After 20 little kids and 6 teachers were gunned down at Sandy Hook Elementary school nearly three years ago, 90% of all Americans and 80% of National Rifle Association members wanted universal background checks for all sales of firearms. We didn’t get what we wanted. The big money interests blocked the will of the American people.
Jeb Bush has raised over $114 million (“Jeb Bush, super PAC raise” July 9) and a Hillary Clinton fundraiser in Chicago cost $2,700 per seat (“Major donor to Obama, Emanuel to host Hillary Clinton fundraiser” July 21).
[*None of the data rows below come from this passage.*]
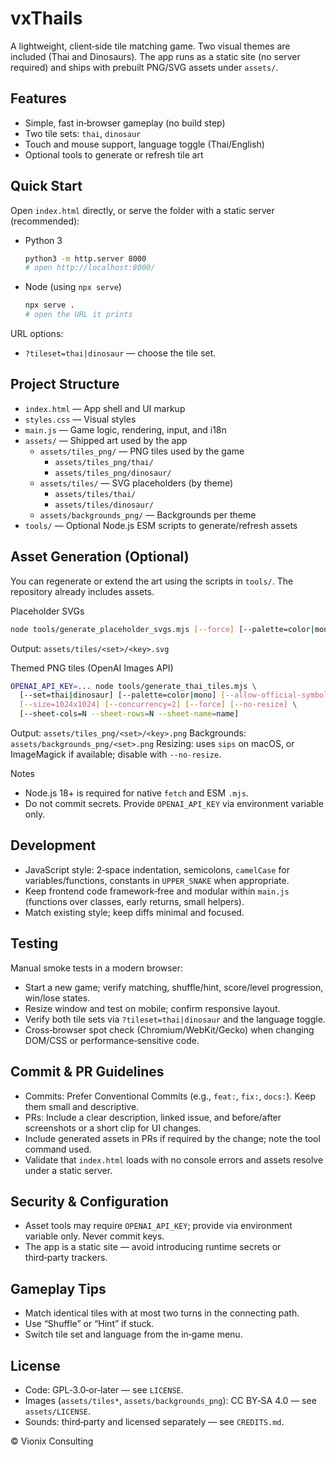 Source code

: # vxThails

A lightweight, client‑side tile matching game. Two visual themes are included (Thai and Dinosaurs). The app runs as a static site (no server required) and ships with prebuilt PNG/SVG assets under `assets/`.

## Features
- Simple, fast in‑browser gameplay (no build step)
- Two tile sets: `thai`, `dinosaur`
- Touch and mouse support, language toggle (Thai/English)
- Optional tools to generate or refresh tile art

## Quick Start
Open `index.html` directly, or serve the folder with a static server (recommended):

- Python 3
  ```bash
  python3 -m http.server 8000
  # open http://localhost:8000/
  ```

- Node (using `npx serve`)
  ```bash
  npx serve .
  # open the URL it prints
  ```

URL options:
- `?tileset=thai|dinosaur` — choose the tile set.

## Project Structure
- `index.html` — App shell and UI markup
- `styles.css` — Visual styles
- `main.js` — Game logic, rendering, input, and i18n
- `assets/` — Shipped art used by the app
  - `assets/tiles_png/` — PNG tiles used by the game
    - `assets/tiles_png/thai/`
    - `assets/tiles_png/dinosaur/`
  - `assets/tiles/` — SVG placeholders (by theme)
    - `assets/tiles/thai/`
    - `assets/tiles/dinosaur/`
  - `assets/backgrounds_png/` — Backgrounds per theme
- `tools/` — Optional Node.js ESM scripts to generate/refresh assets

## Asset Generation (Optional)
You can regenerate or extend the art using the scripts in `tools/`. The repository already includes assets.

Placeholder SVGs
```bash
node tools/generate_placeholder_svgs.mjs [--force] [--palette=color|mono]
```
Output: `assets/tiles/<set>/<key>.svg`

Themed PNG tiles (OpenAI Images API)
```bash
OPENAI_API_KEY=... node tools/generate_thai_tiles.mjs \
  [--set=thai|dinosaur] [--palette=color|mono] [--allow-official-symbols] \
  [--size=1024x1024] [--concurrency=2] [--force] [--no-resize] \
  [--sheet-cols=N --sheet-rows=N --sheet-name=name]
```
Output: `assets/tiles_png/<set>/<key>.png`
Backgrounds: `assets/backgrounds_png/<set>.png`
Resizing: uses `sips` on macOS, or ImageMagick if available; disable with `--no-resize`.

Notes
- Node.js 18+ is required for native `fetch` and ESM `.mjs`.
- Do not commit secrets. Provide `OPENAI_API_KEY` via environment variable only.

## Development
- JavaScript style: 2‑space indentation, semicolons, `camelCase` for variables/functions, constants in `UPPER_SNAKE` when appropriate.
- Keep frontend code framework‑free and modular within `main.js` (functions over classes, early returns, small helpers).
- Match existing style; keep diffs minimal and focused.

## Testing
Manual smoke tests in a modern browser:
- Start a new game; verify matching, shuffle/hint, score/level progression, win/lose states.
- Resize window and test on mobile; confirm responsive layout.
- Verify both tile sets via `?tileset=thai|dinosaur` and the language toggle.
- Cross‑browser spot check (Chromium/WebKit/Gecko) when changing DOM/CSS or performance‑sensitive code.

## Commit & PR Guidelines
- Commits: Prefer Conventional Commits (e.g., `feat:`, `fix:`, `docs:`). Keep them small and descriptive.
- PRs: Include a clear description, linked issue, and before/after screenshots or a short clip for UI changes.
- Include generated assets in PRs if required by the change; note the tool command used.
- Validate that `index.html` loads with no console errors and assets resolve under a static server.

## Security & Configuration
- Asset tools may require `OPENAI_API_KEY`; provide via environment variable only. Never commit keys.
- The app is a static site — avoid introducing runtime secrets or third‑party trackers.

## Gameplay Tips
- Match identical tiles with at most two turns in the connecting path.
- Use “Shuffle” or “Hint” if stuck.
- Switch tile set and language from the in‑game menu.

## License
- Code: GPL‑3.0‑or‑later — see `LICENSE`.
- Images (`assets/tiles*`, `assets/backgrounds_png`): CC BY‑SA 4.0 — see `assets/LICENSE`.
- Sounds: third‑party and licensed separately — see `CREDITS.md`.

© Vionix Consulting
Once they and other candidates receive these enormous sums, they are beholden to the wealthy who contributed and the candidates ignore the voices of regular Americans.
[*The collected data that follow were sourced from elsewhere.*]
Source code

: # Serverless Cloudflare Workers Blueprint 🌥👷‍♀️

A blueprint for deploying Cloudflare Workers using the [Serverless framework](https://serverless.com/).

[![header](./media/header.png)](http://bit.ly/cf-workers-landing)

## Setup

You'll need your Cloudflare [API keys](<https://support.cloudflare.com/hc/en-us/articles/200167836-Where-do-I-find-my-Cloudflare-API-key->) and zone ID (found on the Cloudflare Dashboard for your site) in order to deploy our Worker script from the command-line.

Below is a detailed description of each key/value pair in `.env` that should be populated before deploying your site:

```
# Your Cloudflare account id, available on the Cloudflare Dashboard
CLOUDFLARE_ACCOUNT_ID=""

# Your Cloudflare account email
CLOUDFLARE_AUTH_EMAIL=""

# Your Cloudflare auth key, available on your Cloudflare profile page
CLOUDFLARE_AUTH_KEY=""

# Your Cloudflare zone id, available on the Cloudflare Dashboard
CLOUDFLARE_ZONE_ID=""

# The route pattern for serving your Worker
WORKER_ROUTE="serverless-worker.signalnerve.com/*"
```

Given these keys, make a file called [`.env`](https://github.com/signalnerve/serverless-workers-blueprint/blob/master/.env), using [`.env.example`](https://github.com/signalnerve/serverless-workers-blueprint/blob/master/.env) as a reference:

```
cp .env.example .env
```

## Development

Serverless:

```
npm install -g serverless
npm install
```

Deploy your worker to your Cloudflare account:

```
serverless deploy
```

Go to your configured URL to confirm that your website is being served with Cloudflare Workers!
That’s why we don’t have laws to help small businesses and it is why our health care system caters to powerful insurance companies. It’s why we haven’t undertaken a critical updating of our education system and it’s why we wait for bridges to collapse and kill people before repairing our crumbling infrastructure. The list of serious problems ignored by Congress is long and ugly and our corrupt campaign finance system drives nearly all of them.
I’ve spoken to groups that span our political spectrum about our legalized bribery system that gives wealthy special interests an advantage and opens the door to corruption. Not once has anyone voiced any push-back. This is a bipartisan issue. We the People want reform.
As an Eisenhower Republican, my vote in 2016 will go to whichever candidates come out in support of fundamental election reform that truly puts government back in the hands of the people. In the 10th Congressional District, that rules out Robert Dold.
All candidates can show that they are serious about this issue by supporting the Government by the People Act (H.R.20). This bipartisan bill (with 160 cosponsors) will create a voluntary system of tax rebates and other incentives for small donors to have more of a voice in elections, including public financing of our elections. I hope the candidates campaign on this reform bill to ensure politicians are accountable to voters rather than catering only to a well connected few.
Ed. note: There is much in America that needs fixing and we are on a path to continually fail to make things better. It is my goal to make a difference – perhaps to be a catalyst for things to get better. That is the reason for these posts. To accomplish the goal requires reaching many thousands of people and a robust dialogue.